Markov’s Inequality: No more than 1/5 of the population can have more than 5 times the average income

One way to remember Markov’s Inequality (also called Chebyshev’s Inequality) is to remember this application: No more than 1/5 of the population can have more than 5 times the average income. For instance, if the average income of a certain country is USD $3000 per month, no more than 20% of the citizens can earn more than$15 000!

Brief Explanation

$\mu(\{x\in X: f(x)\geq\epsilon\})\leq\frac{1}{\epsilon}\int_X f\,d\mu$ is Markov’s Inequality, where $\mu$ is the probability measure. Taking $\epsilon=5A$ to be 5 times the average income, the left hand side represents the probability of having more than 5 times the average income. The right hand side is $\frac{1}{5A}\cdot A=\frac 15$.
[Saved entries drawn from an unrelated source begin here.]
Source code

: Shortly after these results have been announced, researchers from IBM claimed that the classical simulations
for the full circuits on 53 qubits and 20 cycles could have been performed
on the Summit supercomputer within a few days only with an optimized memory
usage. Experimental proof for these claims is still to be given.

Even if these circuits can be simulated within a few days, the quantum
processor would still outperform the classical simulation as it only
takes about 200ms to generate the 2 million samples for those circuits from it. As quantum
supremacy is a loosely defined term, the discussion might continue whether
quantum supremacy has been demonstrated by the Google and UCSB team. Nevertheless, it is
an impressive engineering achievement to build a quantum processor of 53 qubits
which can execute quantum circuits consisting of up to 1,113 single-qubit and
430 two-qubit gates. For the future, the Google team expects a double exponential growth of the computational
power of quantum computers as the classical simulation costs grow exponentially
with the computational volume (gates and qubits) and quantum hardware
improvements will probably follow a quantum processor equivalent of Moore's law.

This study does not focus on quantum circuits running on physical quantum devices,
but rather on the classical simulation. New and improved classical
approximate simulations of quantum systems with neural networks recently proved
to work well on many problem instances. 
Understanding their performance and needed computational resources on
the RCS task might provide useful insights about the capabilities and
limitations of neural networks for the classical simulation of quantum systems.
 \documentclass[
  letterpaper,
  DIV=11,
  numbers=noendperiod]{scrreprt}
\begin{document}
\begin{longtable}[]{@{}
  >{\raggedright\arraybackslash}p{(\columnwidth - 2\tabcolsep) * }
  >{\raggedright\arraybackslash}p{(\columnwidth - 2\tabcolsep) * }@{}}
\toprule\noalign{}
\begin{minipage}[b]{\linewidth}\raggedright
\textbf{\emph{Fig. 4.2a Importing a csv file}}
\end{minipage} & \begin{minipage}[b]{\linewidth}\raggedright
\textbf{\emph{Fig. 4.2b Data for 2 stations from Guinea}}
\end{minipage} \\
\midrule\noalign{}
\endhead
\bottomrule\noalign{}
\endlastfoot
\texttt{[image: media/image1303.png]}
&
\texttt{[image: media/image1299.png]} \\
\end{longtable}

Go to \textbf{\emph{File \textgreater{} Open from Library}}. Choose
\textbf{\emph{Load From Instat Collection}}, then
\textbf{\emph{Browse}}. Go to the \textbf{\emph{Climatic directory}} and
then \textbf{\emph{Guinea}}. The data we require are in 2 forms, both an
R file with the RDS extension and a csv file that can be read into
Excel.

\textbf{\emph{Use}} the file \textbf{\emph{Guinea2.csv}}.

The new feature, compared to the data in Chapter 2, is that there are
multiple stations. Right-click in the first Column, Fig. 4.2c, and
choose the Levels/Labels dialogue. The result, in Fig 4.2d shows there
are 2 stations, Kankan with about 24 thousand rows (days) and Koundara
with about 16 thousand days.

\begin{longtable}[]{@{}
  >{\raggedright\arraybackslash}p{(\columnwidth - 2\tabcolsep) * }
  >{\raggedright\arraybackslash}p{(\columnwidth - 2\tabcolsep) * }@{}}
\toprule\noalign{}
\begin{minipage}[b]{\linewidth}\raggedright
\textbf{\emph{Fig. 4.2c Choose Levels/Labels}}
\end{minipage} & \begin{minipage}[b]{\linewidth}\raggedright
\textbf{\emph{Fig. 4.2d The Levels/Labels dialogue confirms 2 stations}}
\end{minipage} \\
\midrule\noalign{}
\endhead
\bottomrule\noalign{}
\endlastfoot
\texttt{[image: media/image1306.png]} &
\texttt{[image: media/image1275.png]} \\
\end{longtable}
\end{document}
Chebyshev’s/Markov’s Inequality (Proof):
If $(X,\Sigma,\mu)$ is a measure space, $f$ is a non-negative measurable extended real-valued function, and $\epsilon>0$, then $\displaystyle \mu(\{x\in X: f(x)\geq\epsilon\})\leq\frac{1}{\epsilon}\int_X f\,d\mu.$

Proof:
Define $\displaystyle s(x)=\begin{cases} \epsilon, &\text{if}\ f(x)\geq\epsilon\\ 0, &\text{if}\ f(x)<\epsilon. \end{cases}$
Then $0\leq s(x)\leq f(x)$. Thus $\int_X f(x)\,d\mu\geq\int_X s(x)\,d\mu=\epsilon\mu(\{x\in X: f(x)\geq\epsilon\})$. Dividing both sides by $\epsilon>0$ gives the result.